- _What is required_:
In the copy, include all of the listing exactly and none of its pictures.

- _Provided records_:

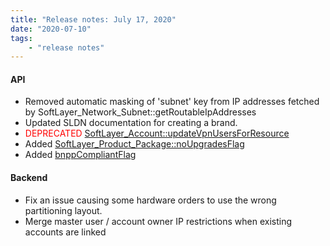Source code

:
 ```yaml
---
title: "Release notes: July 17, 2020"
date: "2020-07-10"
tags:
    - "release notes"
---
```



#### API
- Removed automatic masking of 'subnet' key from IP addresses fetched by SoftLayer_Network_Subnet::getRoutableIpAddresses
- Updated SLDN documentation for creating a brand.
- <font color="red">DEPRECATED</font> [SoftLayer_Account::updateVpnUsersForResource](/reference/services/SoftLayer_Account/updateVpnUsersForResource/)
- Added [SoftLayer_Product_Package::noUpgradesFlag](/reference/datatypes/SoftLayer_Product_Package#noupgradesflag/)
- Added [bnppCompliantFlag](/reference/datatypes/SoftLayer_Location/#bnppcompliantflag)

#### Backend
- Fix an issue causing some hardware orders to use the wrong partitioning layout.
- Merge master user / account owner IP restrictions when existing accounts are linked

- _Written response_:
Source code

:
 ```yaml
---
title: "Release notes: July 17, 2020"
date: "2020-07-10"
tags:
    - "release notes"
---
```



#### API
- Removed automatic masking of 'subnet' key from IP addresses fetched by SoftLayer_Network_Subnet::getRoutableIpAddresses
- Updated SLDN documentation for creating a brand.
- <font color="red">DEPRECATED</font> [SoftLayer_Account::updateVpnUsersForResource](/reference/services/SoftLayer_Account/updateVpnUsersForResource/)
- Added [SoftLayer_Product_Package::noUpgradesFlag](/reference/datatypes/SoftLayer_Product_Package#noupgradesflag/)
- Added [bnppCompliantFlag](/reference/datatypes/SoftLayer_Location/#bnppcompliantflag)

#### Backend
- Fix an issue causing some hardware orders to use the wrong partitioning layout.
- Merge master user / account owner IP restrictions when existing accounts are linked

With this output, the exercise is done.